The LSI technique makes use of the Singular Value Decomposition (SVD). We take a large matrix of term-document association and construct a semantic space wherein terms and documents that are closely associated are placed near to each other. The singular value decomposition allows the arrangement of the space to reflect the major associative patterns in the data, and ignore the smaller, less important influences. As a result, terms that did not actually appear in a document may still end up close to the document, if that is consistent with the major patterns of association in the data. Position in the transformed space then serves as a new kind of semantic indexing. Retrieval proceeds by using the terms in a query to identify a point in the semantic space, and documents in its neighborhood are returned as relevant results to the query.

Latent semantic indexing is based on the fact that the term-document association can be formulated by using the vector space model, in which each document is represented as a vector, where each vector component reflects the importance of a particular term in representing the semantics of that document. The vectors for all the documents in a database are stored as the columns of a single matrix. Latent semantic indexing is a variant of the vector space model in which a low-rank approximation to the vector space representation of the database is employed. That is, we replace the original matrix by another matrix that is as close as possible to the original matrix but whose column space is only a subspace of the column space of the original matrix. Reducing the rank of the matrix is a means of removing extraneous information or noise from the database it represents. According to [2], latent semantic indexing has achieved average or above average performance in several experiments with the TREC collections.

In the vector space model, a vector is used to represent each item or document in a collection. Each component of the vector reflects a particular keyword associated with the given document. The value assigned to that component reflects the importance of the term in representing the semantics of the document.
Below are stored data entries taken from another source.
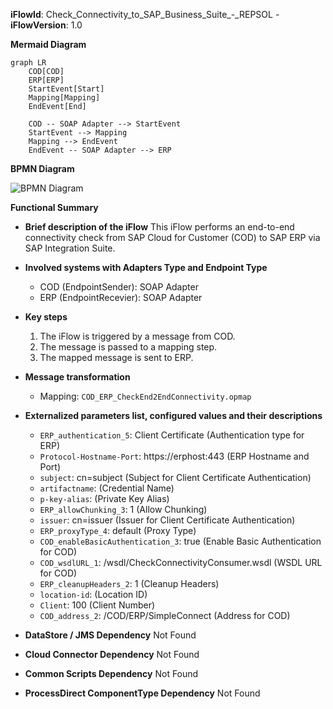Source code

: **iFlowId**: Check_Connectivity_to_SAP_Business_Suite_-_REPSOL - **iFlowVersion**: 1.0

**Mermaid Diagram**
```mermaid
graph LR
    COD[COD]
    ERP[ERP]
    StartEvent[Start]
    Mapping[Mapping]
    EndEvent[End]

    COD -- SOAP Adapter --> StartEvent
    StartEvent --> Mapping
    Mapping --> EndEvent
    EndEvent -- SOAP Adapter --> ERP
```
**BPMN Diagram**

![BPMN Diagram](./Check_Connectivity_to_SAP_Business_Suite_-_REPSOL-1.0.4.png "BPMN Diagram")

**Functional Summary**
- **Brief description of the iFlow**
  This iFlow performs an end-to-end connectivity check from SAP Cloud for Customer (COD) to SAP ERP via SAP Integration Suite.

- **Involved systems with Adapters Type and Endpoint Type**
  - COD (EndpointSender): SOAP Adapter
  - ERP (EndpointRecevier): SOAP Adapter

- **Key steps**
  1.  The iFlow is triggered by a message from COD.
  2.  The message is passed to a mapping step.
  3.  The mapped message is sent to ERP.

- **Message transformation**
  - Mapping: `COD_ERP_CheckEnd2EndConnectivity.opmap`

- **Externalized parameters list, configured values and their descriptions**
  - `ERP_authentication_5`: Client Certificate (Authentication type for ERP)
  - `Protocol-Hostname-Port`: https\://erphost\:443 (ERP Hostname and Port)
  - `subject`: cn\=subject (Subject for Client Certificate Authentication)
  - `artifactname`: (Credential Name)
  - `p-key-alias`: (Private Key Alias)
  - `ERP_allowChunking_3`: 1 (Allow Chunking)
  - `issuer`: cn\=issuer (Issuer for Client Certificate Authentication)
  - `ERP_proxyType_4`: default (Proxy Type)
  - `COD_enableBasicAuthentication_3`: true (Enable Basic Authentication for COD)
  - `COD_wsdlURL_1`: /wsdl/CheckConnectivityConsumer.wsdl (WSDL URL for COD)
  - `ERP_cleanupHeaders_2`: 1 (Cleanup Headers)
  - `location-id`: (Location ID)
  - `Client`: 100 (Client Number)
  - `COD_address_2`: /COD/ERP/SimpleConnect (Address for COD)

- **DataStore / JMS Dependency**
  Not Found

- **Cloud Connector Dependency**
  Not Found

- **Common Scripts Dependency**
  Not Found

- **ProcessDirect ComponentType Dependency**
  Not Found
A database containing a total of d documents described by t terms is represented as a t d term-document matrix A. The d vectors representing the d documents form the columns of the matrix. Thus, the matrix element ay is the weighted frequency at which term i occurs in document j. The columns of A are called the document vectors, and the rows of A are the term vectors. The semantic content of the database is contained in the column space of A, meaning that the document vectors span that content. We can exploit geometric relationships between document vectors to model similarity and differences in content. Meanwhile, we can also compare term vectors geometrically in order to identify similarity and differences in term usage.

A variety of schemes are available for weighting the matrix elements. The element a_ij of the term-document matrix A is often assigned such values as a_ij = l_ijg_i. The factor g_i is called the global weight, reflecting the overall value of term i as an indexing term for the entire collection. Global weighting schemes range from simple normalization to advanced statistics-based approaches [10]. The factor l_ij is a local weight that reflects the importance of term i within document j itself. Local weights range in complexity from simple binary values to functions involving logarithms of term frequencies. The latter functions have a smoothing effect in that high-frequency terms having limited discriminatory value are assigned low weights.

The Singular Value Decomposition (SVD) is a dimension reduction technique which gives us reduced-rank approximations to both the column space and row space of the vector space model. SVD also allows us to find a rank-k approximation to a matrix A with minimal change to that matrix for a given value of k [2]. The decomposition is defined as follows,

A = U∑V^T

where U is the t t orthogonal matrix having the left singular vectors of A as its columns, V is the d x d orthogonal matrix having the right singular vectors of A as its columns, and ∑ is the t d diagonal matrix having the singular values σ₁ ≥ σ₂ ≥ _ ≥ σ_r of the matrix A in order along its diagonal, where r ≤ min(t, d). This decomposition exists for any given matrix A [19].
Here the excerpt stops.